#### [DIRECTIONS]
The task calls for each line of the records below in which the word "Praeterea" appears.

#### [Plain-text document sources]
************
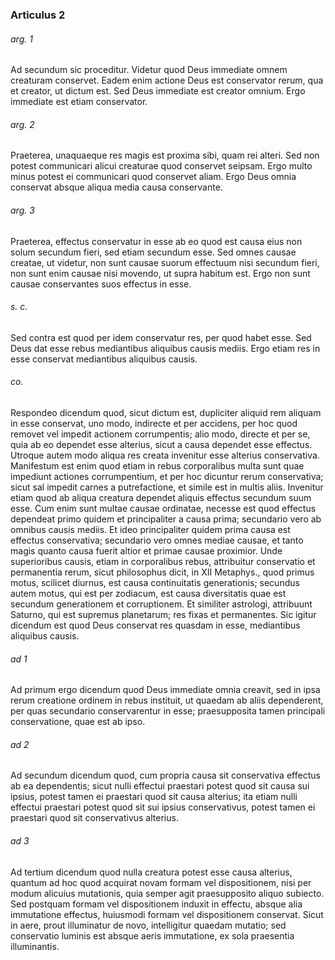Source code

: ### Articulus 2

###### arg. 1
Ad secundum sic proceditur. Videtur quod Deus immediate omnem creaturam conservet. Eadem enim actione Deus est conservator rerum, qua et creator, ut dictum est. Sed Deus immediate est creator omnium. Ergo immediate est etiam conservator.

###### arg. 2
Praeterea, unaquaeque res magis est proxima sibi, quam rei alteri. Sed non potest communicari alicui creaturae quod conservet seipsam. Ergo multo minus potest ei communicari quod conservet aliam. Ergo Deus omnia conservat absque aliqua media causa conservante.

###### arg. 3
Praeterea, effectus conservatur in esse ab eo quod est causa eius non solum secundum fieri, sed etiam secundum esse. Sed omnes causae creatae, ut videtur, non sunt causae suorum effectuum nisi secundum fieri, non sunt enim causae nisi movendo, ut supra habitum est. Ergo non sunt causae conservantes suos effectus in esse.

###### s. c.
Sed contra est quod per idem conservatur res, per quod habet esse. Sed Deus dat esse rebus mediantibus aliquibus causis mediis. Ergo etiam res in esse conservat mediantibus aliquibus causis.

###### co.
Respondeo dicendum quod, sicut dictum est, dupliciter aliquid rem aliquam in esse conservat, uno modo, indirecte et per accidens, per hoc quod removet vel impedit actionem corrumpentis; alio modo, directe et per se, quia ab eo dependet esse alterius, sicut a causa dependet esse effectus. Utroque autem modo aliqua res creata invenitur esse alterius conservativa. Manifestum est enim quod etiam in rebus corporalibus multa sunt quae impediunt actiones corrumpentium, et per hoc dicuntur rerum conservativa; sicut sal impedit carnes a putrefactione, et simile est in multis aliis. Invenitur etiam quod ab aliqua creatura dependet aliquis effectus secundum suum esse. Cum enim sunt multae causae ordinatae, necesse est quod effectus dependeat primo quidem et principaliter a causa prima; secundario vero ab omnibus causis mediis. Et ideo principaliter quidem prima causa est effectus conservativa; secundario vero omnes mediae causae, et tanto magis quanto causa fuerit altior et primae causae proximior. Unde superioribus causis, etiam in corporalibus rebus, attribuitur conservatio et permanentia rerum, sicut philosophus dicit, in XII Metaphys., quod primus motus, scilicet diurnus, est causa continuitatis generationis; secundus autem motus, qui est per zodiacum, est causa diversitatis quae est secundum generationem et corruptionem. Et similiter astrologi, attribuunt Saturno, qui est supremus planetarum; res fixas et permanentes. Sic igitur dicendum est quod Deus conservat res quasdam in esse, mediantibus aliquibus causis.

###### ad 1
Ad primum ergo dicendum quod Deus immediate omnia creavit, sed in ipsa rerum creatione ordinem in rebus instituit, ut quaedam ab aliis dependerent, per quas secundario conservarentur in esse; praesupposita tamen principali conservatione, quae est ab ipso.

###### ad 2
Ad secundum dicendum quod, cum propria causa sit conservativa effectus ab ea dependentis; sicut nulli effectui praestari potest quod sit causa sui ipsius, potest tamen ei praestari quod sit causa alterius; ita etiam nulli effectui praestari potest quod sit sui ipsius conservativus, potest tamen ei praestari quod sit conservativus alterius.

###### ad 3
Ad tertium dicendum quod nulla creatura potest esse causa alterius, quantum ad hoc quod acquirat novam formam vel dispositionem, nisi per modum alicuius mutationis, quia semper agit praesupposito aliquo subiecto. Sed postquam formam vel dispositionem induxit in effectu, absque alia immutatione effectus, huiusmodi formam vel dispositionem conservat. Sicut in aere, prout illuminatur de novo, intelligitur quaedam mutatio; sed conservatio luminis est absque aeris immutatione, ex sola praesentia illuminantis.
************
#### [RESULT OF THIS TASK]
Praeterea, unaquaeque res magis est proxima sibi, quam rei alteri. Sed non potest communicari alicui creaturae quod conservet seipsam. Ergo multo minus potest ei communicari quod conservet aliam. Ergo Deus omnia conservat absque aliqua media causa conservante.
Praeterea, effectus conservatur in esse ab eo quod est causa eius non solum secundum fieri, sed etiam secundum esse. Sed omnes causae creatae, ut videtur, non sunt causae suorum effectuum nisi secundum fieri, non sunt enim causae nisi movendo, ut supra habitum est. Ergo non sunt causae conservantes suos effectus in esse.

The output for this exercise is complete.